Data excerpts:
****
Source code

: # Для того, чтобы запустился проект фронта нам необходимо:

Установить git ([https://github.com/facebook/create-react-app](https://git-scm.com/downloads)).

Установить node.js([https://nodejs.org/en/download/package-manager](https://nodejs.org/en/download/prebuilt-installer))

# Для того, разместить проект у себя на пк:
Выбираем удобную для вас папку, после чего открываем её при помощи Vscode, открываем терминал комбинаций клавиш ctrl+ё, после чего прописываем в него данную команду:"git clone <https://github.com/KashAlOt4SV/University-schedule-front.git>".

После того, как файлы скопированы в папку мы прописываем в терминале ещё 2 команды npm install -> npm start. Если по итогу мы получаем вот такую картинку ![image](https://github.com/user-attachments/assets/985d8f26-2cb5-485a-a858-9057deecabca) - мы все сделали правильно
****
→ WHAT IS NEEDED: Output the records above, each one exactly, with none left out.

→ REPLY TO THE EXERCISE:
Source code

: # Для того, чтобы запустился проект фронта нам необходимо:

Установить git ([https://github.com/facebook/create-react-app](https://git-scm.com/downloads)).

Установить node.js([https://nodejs.org/en/download/package-manager](https://nodejs.org/en/download/prebuilt-installer))

# Для того, разместить проект у себя на пк:
Выбираем удобную для вас папку, после чего открываем её при помощи Vscode, открываем терминал комбинаций клавиш ctrl+ё, после чего прописываем в него данную команду:"git clone <https://github.com/KashAlOt4SV/University-schedule-front.git>".

После того, как файлы скопированы в папку мы прописываем в терминале ещё 2 команды npm install -> npm start. Если по итогу мы получаем вот такую картинку ![image](https://github.com/user-attachments/assets/985d8f26-2cb5-485a-a858-9057deecabca) - мы все сделали правильно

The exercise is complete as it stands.